Jea Song said:
But it got taken away, when I lost my job. My girlfriend also lefted me. She got married within 3 months and had a child. I live now in a dumphole, with barely access to internet.
I am a needy person, who has been bothering this one woman to the point where she wished me dead. ( we have this strange relationship, that continues like this)
Seriously, don't off yourself. Not only is that a terrible solution to your problem - its not a solution at all - but youd be letting them win. They'd go on with their petty little lives and soon forget you ever existed. And worst of all, you would be proving them right - especially the ex-girlfriend. She would be right to have left you.
Or... You could choose to have this reality instead:
You've risen to become a massive success - your true, best self. Life has become your playground; and the people your playthings. With quiet satisfaction and a smile on your face that probably couldn't be smacked off, you'll watch as those from your past - again,
especially the ex - come sniffing around, trying to get back into your life and good graces, acting like they did nothing wrong. You could even throw them a bone if you wanted to; but really, you're just too busy living your own life now to care all that much.

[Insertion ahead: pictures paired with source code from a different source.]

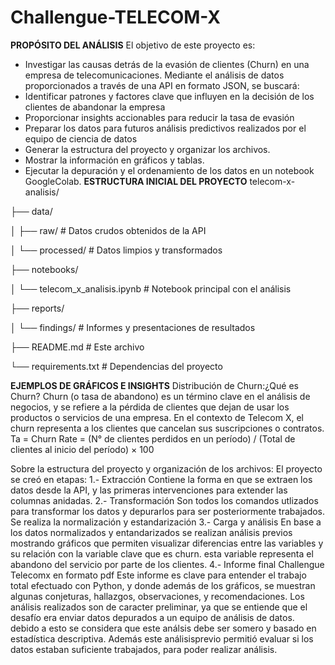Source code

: # Challengue-TELECOM-X
**PROPÓSITO DEL ANÁLISIS**
El objetivo de este proyecto es:
- Investigar las causas detrás de la evasión de clientes (Churn) en una empresa de telecomunicaciones.
Mediante el análisis de datos proporcionados a través de una API en formato JSON, se buscará:
- Identificar patrones y factores clave que influyen en la decisión de los clientes de abandonar la empresa
- Proporcionar insights accionables para reducir la tasa de evasión
- Preparar los datos para futuros análisis predictivos realizados por el equipo de ciencia de datos
- Generar la estructura del proyecto y organizar los archivos.
- Mostrar la información en gráficos y tablas.
- Ejecutar la depuración y el ordenamiento de los datos en un notebook GoogleColab.
**ESTRUCTURA INICIAL DEL PROYECTO**
telecom-x-analisis/

├── data/

│   ├── raw/                # Datos crudos obtenidos de la API

│   └── processed/          # Datos limpios y transformados

├── notebooks/

│   └── telecom_x_analisis.ipynb  # Notebook principal con el análisis

├── reports/

│   └── findings/           # Informes y presentaciones de resultados

├── README.md               # Este archivo

└── requirements.txt        # Dependencias del proyecto


**EJEMPLOS DE GRÁFICOS E INSIGHTS**
Distribución de Churn:¿Qué es Churn?
Churn (o tasa de abandono) es un término clave en el análisis de negocios, y se refiere a la pérdida de clientes que dejan de usar los productos o servicios de una empresa. En el contexto de Telecom X, el churn representa a los clientes que cancelan sus suscripciones o contratos.
Ta = Churn Rate = (N° de clientes perdidos en un período) / (Total de clientes al inicio del período) × 100

Sobre la estructura del proyecto y organización de los archivos:
El proyecto se creó en etapas:
1.- Extracción 
Contiene la forma en que se extraen los datos desde la API, y las primeras intervenciones para extender las columnas anidadas.
2.- Transformación 
Son todos los comandos utlizados para transformar los datos y depurarlos para ser posteriormente trabajados.
Se realiza la normalización y estandarización
3.- Carga y análisis 
En base a los datos normalizados y entandarizados se realizan análisis previos mostrando gráficos que permiten visualizar diferencias entre las variables y su relación con la variable clave que es churn. esta variable representa el abandono del servicio por parte de los clientes.
4.- Informe final Challengue Telecomx en formato pdf
Este informe es clave para entender el trabajo total efectuado con Python, y donde además de los gráficos, se muestran algunas conjeturas, hallazgos, observaciones, y recomendaciones.
Los análisis realizados son de caracter preliminar, ya que se entiende que el desafío era enviar datos depurados a un equipo de análisis de datos. debido a esto se considera que este análsis debe ser somero y basado en estadística descriptiva. Además este análisisprevio permitió evaluar si los datos estaban suficiente trabajados, para poder realizar análisis.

They say that living well is the best revenge. But the fact is; you will have mostly forgotten about them anyway, so the "revenge" part ultimately won't matter. You're living for you now. And you're doing it damn well.
/fin
I didn't bother to read the thread, so I apologize if I happen to repeat any of the previously posted stuff. Just sayin. And I'll try not to beat you over the head with palliatives, since they're the reason I hate the vast majority of self help/improvement products; always with the what, what, what's, but never the how.
I really do feel for you. Ive been there. If I were to presume to give you any of my own advice based on my personal experience:
You need a destination; a higher purpose for yourself. Neediness vaporizes in the face of this.
[Insert long story here about how I was training to be a pilot, how it was always my dream, but had it all taken away by an Ishihara Dot test. Wandered, lost for a few years, depression, existential crises, depression, searched for a new purpose, discovered I enjoy writing, started writing, inflated it into a dream, made it one my new life's purposes.]
If you don't think you know what yours is, then you need look inside yourself: What do you enjoy doing? What is it you want out of life? What are your dreams? You can't just let dreams sit there like shapeless clouds off in the the fringes of your mind. Turn your focus onto them, and give them a real form you can actually work with. Then make yourself really,
really want it bad - make it one of your lifes purposes. Learn time management skills, put pen to paper and map out your tentative path, and then most importantly; set out on that path. Actually DOING something that could lead you to your destination, and feeling that sense of control - let me tell you - feels fucking amazing.
I hope things turn around for you soon. Just remember: those people are dead wrong about you, not to mention that it doesnt matter what they think. Get out there and live, man.